Reproduce only the lines that run from the line containing "- **condition**: A" to the end of the entries below, exactly as they stand.
========================
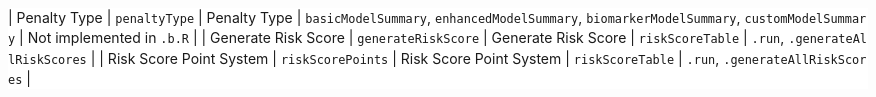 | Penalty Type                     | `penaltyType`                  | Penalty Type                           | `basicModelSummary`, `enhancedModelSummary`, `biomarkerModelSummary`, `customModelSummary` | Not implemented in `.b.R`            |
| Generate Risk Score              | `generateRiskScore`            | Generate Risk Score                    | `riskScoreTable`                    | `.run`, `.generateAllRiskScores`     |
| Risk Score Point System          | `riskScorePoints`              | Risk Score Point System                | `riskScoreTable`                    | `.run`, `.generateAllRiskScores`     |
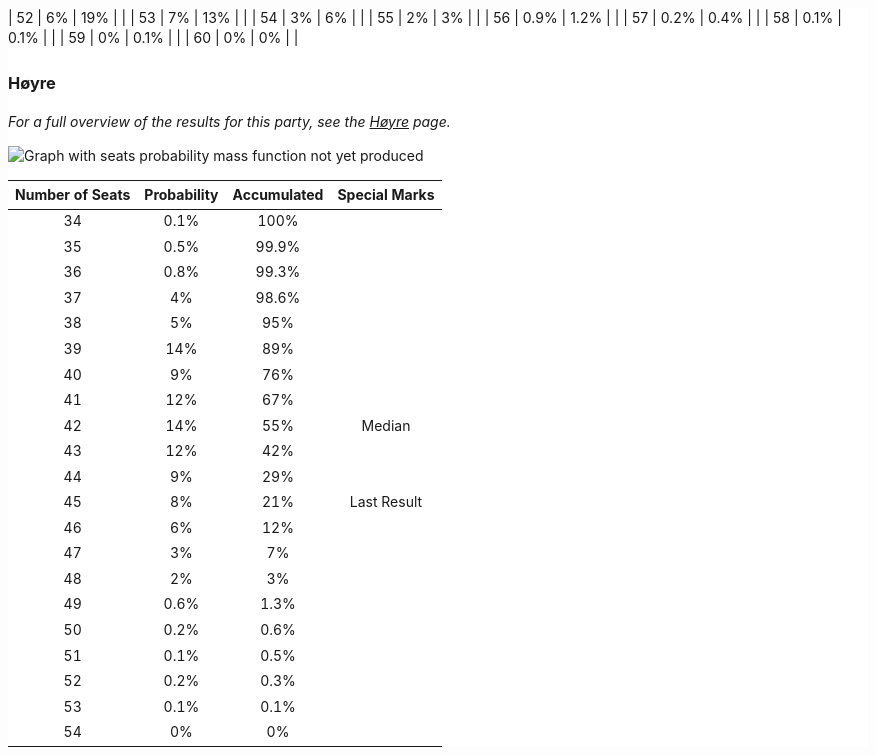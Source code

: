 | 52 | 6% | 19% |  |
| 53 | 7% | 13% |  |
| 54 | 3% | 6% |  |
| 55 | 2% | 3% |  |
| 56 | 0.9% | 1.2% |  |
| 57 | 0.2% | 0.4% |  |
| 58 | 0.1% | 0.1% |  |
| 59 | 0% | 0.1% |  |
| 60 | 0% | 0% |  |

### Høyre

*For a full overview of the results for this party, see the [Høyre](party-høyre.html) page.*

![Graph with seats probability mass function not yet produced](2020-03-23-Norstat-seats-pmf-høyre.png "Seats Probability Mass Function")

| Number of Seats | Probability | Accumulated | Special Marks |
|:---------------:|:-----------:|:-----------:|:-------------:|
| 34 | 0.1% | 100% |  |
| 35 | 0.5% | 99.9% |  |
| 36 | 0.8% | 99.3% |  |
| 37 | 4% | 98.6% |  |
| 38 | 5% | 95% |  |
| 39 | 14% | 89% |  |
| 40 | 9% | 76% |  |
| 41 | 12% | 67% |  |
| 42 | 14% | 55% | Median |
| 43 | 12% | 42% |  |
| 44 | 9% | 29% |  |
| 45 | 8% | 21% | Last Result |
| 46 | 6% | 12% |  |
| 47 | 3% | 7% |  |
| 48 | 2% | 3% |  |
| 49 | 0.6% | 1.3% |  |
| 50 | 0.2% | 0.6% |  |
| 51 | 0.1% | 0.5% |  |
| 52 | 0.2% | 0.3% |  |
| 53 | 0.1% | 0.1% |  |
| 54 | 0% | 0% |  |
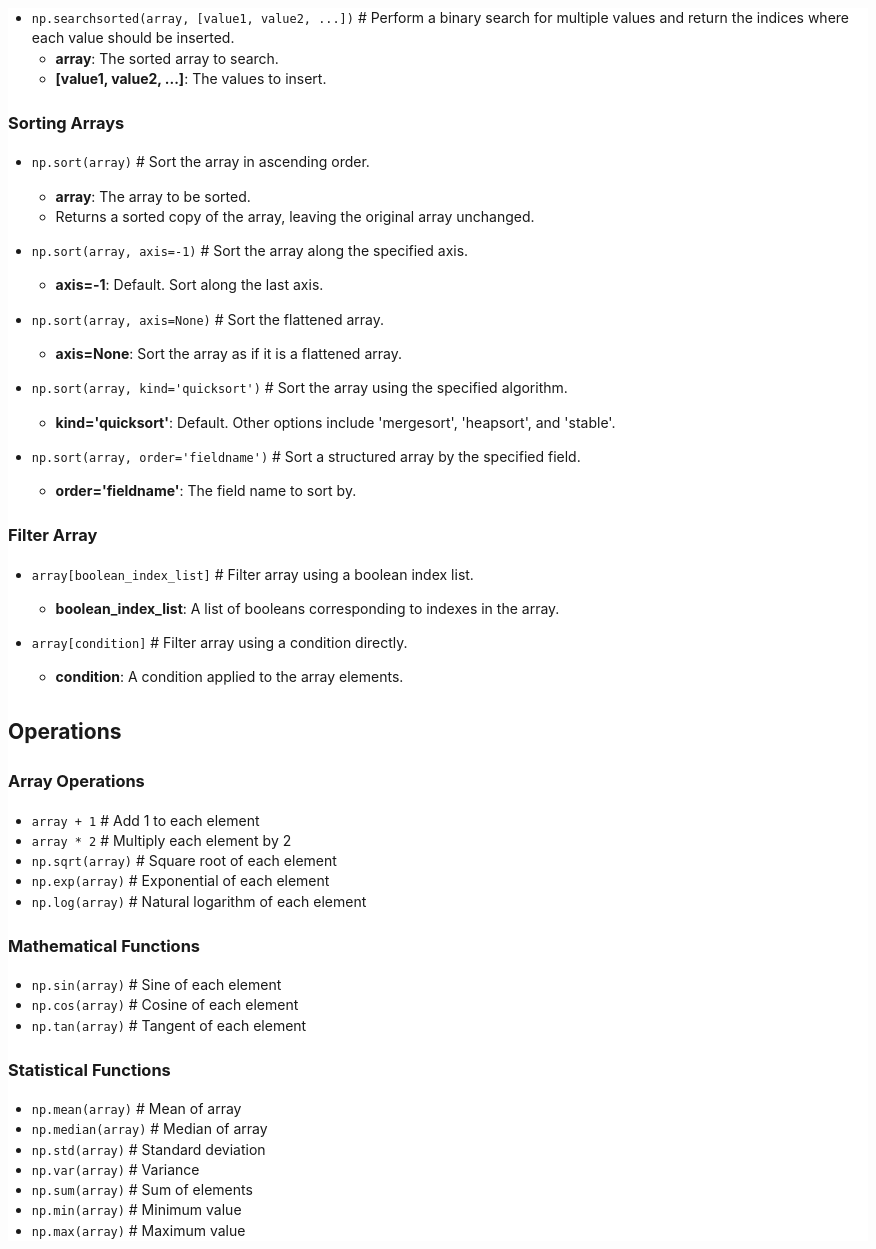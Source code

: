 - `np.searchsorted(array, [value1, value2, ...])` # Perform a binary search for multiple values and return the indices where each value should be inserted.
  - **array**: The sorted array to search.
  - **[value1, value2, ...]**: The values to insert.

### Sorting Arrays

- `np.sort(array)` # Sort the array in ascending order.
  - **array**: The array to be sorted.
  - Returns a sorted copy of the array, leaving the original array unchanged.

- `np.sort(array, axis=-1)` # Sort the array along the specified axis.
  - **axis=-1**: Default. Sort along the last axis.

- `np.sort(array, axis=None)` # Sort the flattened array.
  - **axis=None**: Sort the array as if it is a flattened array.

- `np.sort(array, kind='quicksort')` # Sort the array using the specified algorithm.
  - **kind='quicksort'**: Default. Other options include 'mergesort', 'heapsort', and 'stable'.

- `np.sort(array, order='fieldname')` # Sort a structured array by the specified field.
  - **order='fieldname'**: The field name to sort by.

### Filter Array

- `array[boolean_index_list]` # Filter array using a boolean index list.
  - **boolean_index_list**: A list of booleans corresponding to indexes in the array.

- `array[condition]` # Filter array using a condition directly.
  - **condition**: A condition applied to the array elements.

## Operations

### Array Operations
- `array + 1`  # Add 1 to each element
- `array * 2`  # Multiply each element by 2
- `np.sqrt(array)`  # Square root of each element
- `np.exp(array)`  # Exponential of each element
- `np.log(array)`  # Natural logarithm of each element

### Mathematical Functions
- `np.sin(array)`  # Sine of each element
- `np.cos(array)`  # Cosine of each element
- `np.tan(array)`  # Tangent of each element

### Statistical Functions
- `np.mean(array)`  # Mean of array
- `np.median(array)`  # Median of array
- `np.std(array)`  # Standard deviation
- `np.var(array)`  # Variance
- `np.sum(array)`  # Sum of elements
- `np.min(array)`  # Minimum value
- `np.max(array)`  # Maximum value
========================
Reply to the task:
  - **condition**: A condition applied to the array elements.

## Operations

### Array Operations
- `array + 1`  # Add 1 to each element
- `array * 2`  # Multiply each element by 2
- `np.sqrt(array)`  # Square root of each element
- `np.exp(array)`  # Exponential of each element
- `np.log(array)`  # Natural logarithm of each element

### Mathematical Functions
- `np.sin(array)`  # Sine of each element
- `np.cos(array)`  # Cosine of each element
- `np.tan(array)`  # Tangent of each element

### Statistical Functions
- `np.mean(array)`  # Mean of array
- `np.median(array)`  # Median of array
- `np.std(array)`  # Standard deviation
- `np.var(array)`  # Variance
- `np.sum(array)`  # Sum of elements
- `np.min(array)`  # Minimum value
- `np.max(array)`  # Maximum value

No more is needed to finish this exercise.